HARTFORD, Conn. (WTNH) — Thanks to a new law, Connecticut’s wine and spirits industry is handing out a lot of money to towns. The law aims to clean up all those little liquor bottles that litter streets and parks.
The playground in Bushnell Park in Hartford is often littered with nip bottles, but now that a new state program is kicking into high gear, there is money to help clean up.
Larry Cafero, the executive director of Wine & Spirits Wholesalers of Connecticut Inc. says they sent checks to 163 towns in April.
“We sent out over $1.8 million in nickels if you will,” he said.
A nickel surcharge on those tiny liquor bottles generated the funding. Ninety million of those bottles are sold every year in Connecticut.
The payments are part of the state’s new environmental stewardship program — the “nickel per nip” program — passed by the General Assembly last year. By law, towns must use the revenue for an environmental purpose.

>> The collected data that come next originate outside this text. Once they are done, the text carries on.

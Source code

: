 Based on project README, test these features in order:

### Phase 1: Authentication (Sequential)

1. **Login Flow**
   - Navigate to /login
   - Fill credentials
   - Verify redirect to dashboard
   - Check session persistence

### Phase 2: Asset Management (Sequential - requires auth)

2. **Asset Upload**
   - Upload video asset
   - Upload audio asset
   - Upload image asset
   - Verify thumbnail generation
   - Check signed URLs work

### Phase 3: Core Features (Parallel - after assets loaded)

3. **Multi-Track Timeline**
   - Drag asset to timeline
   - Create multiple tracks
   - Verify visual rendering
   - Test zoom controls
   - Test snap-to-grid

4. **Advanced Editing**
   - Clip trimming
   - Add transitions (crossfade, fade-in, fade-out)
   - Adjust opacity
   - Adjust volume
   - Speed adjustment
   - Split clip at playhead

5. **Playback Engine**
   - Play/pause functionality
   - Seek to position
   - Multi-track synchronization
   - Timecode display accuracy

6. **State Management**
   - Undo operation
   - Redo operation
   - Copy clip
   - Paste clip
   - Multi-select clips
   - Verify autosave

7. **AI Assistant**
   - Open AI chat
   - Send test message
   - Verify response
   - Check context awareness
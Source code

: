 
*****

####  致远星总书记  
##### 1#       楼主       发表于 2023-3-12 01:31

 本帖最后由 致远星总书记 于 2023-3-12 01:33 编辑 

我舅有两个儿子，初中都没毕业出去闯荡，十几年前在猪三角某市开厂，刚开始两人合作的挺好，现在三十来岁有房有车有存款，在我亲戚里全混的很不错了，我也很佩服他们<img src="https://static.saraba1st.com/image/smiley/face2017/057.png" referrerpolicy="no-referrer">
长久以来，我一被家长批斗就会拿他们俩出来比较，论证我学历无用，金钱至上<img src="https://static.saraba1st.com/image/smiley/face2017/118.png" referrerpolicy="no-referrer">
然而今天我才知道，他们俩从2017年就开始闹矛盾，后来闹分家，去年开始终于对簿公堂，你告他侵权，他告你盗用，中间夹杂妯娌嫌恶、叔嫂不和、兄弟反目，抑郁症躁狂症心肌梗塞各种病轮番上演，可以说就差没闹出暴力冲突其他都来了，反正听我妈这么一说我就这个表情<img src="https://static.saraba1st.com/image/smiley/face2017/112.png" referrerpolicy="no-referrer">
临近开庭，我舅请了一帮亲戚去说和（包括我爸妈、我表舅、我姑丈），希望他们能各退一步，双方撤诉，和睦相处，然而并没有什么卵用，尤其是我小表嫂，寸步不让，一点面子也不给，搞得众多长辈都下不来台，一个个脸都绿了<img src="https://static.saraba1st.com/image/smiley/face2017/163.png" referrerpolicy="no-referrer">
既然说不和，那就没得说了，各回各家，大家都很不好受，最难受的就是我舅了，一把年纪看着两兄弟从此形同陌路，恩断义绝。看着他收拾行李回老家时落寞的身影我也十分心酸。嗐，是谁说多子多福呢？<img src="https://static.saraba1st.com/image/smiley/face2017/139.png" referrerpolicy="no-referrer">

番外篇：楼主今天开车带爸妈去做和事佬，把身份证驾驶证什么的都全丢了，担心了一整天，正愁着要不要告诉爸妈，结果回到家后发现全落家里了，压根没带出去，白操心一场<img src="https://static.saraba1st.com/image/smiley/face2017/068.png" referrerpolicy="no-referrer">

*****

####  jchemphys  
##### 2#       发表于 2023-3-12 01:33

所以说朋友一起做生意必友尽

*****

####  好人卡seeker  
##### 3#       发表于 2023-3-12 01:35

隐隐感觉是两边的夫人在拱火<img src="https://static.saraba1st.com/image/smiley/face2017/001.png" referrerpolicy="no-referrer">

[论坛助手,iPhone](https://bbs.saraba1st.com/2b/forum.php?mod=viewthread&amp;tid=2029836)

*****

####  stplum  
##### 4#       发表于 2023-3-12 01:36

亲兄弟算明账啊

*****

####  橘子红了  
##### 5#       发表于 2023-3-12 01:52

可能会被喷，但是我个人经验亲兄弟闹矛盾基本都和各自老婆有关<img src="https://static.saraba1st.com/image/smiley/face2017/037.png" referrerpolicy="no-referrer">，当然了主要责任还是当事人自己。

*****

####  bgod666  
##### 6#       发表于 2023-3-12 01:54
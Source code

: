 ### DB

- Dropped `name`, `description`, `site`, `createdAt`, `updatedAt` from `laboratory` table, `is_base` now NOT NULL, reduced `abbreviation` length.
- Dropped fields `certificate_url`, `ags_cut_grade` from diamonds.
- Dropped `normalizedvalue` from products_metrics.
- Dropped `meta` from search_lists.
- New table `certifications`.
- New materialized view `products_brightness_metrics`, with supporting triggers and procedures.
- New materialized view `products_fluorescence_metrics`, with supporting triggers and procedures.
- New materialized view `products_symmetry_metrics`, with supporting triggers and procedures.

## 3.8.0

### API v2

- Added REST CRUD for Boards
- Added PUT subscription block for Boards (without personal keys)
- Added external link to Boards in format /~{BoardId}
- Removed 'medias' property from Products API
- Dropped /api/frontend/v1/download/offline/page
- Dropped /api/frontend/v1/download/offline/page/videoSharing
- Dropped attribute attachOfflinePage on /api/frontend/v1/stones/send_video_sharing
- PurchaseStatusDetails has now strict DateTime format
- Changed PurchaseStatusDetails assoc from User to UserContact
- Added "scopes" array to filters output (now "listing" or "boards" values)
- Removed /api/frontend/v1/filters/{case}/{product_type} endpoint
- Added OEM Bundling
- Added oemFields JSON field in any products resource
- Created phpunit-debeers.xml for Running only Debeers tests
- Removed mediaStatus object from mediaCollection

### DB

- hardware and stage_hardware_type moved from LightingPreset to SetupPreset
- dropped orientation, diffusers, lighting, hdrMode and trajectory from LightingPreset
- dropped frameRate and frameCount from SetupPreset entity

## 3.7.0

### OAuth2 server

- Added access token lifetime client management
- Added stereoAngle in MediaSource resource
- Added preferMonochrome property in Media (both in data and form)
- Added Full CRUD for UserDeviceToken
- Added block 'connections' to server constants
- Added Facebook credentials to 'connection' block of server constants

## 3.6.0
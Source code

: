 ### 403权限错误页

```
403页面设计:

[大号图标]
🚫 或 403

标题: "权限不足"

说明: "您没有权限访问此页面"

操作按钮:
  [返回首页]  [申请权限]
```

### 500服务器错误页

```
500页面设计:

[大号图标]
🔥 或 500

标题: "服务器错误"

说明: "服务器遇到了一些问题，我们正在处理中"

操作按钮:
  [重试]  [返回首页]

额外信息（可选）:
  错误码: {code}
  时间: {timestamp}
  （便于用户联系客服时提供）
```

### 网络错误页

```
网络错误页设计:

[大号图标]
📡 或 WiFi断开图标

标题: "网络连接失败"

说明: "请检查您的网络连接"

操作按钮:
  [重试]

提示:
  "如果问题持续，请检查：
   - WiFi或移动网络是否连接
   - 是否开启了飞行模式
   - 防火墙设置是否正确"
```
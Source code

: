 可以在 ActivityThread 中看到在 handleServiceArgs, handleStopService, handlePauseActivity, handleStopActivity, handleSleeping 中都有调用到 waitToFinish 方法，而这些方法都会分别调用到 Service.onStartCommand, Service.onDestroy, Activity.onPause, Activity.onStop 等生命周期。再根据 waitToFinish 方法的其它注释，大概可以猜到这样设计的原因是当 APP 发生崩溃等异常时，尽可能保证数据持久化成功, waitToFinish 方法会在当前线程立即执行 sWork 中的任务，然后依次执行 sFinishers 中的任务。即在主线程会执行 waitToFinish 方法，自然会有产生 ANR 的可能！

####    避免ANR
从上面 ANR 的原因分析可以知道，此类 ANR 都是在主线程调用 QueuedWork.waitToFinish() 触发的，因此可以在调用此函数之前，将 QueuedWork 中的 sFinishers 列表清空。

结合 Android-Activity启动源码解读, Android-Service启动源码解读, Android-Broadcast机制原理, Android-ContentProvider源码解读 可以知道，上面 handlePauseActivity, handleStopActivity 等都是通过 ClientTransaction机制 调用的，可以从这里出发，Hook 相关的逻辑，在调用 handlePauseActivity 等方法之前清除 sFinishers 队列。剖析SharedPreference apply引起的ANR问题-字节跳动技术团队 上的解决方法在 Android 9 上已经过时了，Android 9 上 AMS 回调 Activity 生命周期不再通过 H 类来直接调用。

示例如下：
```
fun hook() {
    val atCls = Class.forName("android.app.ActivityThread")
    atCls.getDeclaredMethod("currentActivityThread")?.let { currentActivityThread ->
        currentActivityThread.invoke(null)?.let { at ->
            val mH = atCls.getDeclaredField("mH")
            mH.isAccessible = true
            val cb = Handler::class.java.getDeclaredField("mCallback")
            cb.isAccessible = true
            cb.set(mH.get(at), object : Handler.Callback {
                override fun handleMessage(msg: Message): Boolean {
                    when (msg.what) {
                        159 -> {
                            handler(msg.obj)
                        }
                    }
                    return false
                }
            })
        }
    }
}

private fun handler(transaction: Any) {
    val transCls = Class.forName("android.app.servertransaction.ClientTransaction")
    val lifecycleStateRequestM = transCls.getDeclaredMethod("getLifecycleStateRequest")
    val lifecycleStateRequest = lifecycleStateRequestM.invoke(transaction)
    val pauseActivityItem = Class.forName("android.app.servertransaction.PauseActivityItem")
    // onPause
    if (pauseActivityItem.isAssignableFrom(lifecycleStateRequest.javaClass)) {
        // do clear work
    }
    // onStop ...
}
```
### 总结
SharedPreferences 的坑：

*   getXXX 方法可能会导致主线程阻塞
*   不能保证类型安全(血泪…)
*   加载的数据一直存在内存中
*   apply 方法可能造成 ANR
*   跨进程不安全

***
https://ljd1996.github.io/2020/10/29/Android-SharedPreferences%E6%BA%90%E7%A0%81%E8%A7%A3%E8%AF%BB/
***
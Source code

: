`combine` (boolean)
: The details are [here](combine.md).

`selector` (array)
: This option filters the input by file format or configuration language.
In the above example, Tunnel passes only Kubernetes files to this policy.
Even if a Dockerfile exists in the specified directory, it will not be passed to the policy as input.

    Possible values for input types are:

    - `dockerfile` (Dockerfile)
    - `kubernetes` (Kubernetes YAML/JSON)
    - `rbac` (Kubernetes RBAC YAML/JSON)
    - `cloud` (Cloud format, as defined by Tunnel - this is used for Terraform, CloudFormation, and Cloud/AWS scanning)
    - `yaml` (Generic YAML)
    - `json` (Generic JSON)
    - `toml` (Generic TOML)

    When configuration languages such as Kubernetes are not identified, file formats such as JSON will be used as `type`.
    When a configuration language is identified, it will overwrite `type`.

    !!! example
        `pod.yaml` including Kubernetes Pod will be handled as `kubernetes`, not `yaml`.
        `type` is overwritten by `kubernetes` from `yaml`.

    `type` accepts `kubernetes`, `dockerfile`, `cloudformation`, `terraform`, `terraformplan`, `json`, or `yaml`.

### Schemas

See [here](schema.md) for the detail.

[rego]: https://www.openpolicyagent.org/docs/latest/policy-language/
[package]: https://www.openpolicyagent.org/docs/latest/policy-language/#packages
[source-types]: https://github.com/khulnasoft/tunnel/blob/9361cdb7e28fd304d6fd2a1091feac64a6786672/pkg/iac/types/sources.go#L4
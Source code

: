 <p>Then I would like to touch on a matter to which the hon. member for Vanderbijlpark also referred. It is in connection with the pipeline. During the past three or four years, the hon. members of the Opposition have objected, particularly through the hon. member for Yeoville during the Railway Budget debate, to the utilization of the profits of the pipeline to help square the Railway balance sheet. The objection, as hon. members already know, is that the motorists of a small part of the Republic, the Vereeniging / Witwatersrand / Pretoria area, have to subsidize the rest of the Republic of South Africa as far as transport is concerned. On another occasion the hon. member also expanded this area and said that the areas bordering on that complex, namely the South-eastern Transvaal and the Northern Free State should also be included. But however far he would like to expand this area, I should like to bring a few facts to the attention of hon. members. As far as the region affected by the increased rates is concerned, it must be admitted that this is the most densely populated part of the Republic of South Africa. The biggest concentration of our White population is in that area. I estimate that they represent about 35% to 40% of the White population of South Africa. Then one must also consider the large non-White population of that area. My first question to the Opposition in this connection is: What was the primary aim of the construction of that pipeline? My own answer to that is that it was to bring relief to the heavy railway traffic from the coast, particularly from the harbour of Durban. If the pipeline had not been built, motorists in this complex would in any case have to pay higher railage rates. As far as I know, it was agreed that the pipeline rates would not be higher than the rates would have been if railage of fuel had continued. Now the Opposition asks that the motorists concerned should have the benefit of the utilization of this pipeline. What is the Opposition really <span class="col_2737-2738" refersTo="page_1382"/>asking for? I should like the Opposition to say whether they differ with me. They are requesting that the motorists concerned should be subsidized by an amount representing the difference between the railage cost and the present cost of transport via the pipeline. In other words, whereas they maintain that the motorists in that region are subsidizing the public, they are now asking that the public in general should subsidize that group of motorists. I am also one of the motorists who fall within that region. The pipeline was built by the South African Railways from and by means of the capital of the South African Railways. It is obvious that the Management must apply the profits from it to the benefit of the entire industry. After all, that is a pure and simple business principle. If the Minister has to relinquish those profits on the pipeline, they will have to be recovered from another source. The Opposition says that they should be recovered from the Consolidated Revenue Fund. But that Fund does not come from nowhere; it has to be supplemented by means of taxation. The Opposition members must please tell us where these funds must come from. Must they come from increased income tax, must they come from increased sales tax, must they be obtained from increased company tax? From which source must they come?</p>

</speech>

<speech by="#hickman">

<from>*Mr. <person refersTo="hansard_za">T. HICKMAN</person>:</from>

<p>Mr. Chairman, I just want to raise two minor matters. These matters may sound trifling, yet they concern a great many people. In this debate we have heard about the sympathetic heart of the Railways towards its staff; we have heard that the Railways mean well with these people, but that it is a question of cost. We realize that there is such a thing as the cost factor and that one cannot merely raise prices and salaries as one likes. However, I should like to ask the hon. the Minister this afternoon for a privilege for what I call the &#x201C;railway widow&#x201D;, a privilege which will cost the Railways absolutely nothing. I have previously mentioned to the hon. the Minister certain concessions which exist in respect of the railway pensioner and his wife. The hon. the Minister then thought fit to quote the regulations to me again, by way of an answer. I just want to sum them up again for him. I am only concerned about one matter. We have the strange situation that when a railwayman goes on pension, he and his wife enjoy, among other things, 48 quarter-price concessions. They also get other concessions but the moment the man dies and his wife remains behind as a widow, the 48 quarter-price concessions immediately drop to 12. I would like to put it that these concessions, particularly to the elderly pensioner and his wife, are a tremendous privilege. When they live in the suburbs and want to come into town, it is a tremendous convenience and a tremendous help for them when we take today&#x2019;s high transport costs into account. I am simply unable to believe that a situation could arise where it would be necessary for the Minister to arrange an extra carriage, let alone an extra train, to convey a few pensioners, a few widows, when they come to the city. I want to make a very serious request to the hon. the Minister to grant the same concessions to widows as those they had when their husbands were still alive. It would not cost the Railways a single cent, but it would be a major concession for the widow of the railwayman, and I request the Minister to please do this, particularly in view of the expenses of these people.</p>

“Whether that’s hiring a recycling coordinator, purchasing receptacles for trash and or recycling, holding community clean-ups,” Cafero added.
The state’s eight wholesalers/distributors collect a nickel from the retailers. Retailers collect a nickel from the consumers at the counter. The wholesalers or distributors pay those nickels directly to the towns where the nips were sold every six months.
Some of the towns with the most return on the nickel per nip include;
- New Haven – $78,000
- Hartford – $63,000
- Manchester – $50,000
- New Britain – $49,000
By state law, you can only have one package store per 2,500 people. Some towns are dry or don’t have a liquor store. Policymakers say when it comes to things like mattresses, paint, and batteries, there is an environmental surcharge to help get rid of these items safely.
With the nickel program, stores aren’t saddled with returns. Instead, a poster campaign encourages customers to throw the bottles in the bin. The problem with the little liquor bottles is that there are no redemption machines in existence. Only the state of Maine has a program, and they’re washing them by hand.
The next round of checks goes out in October.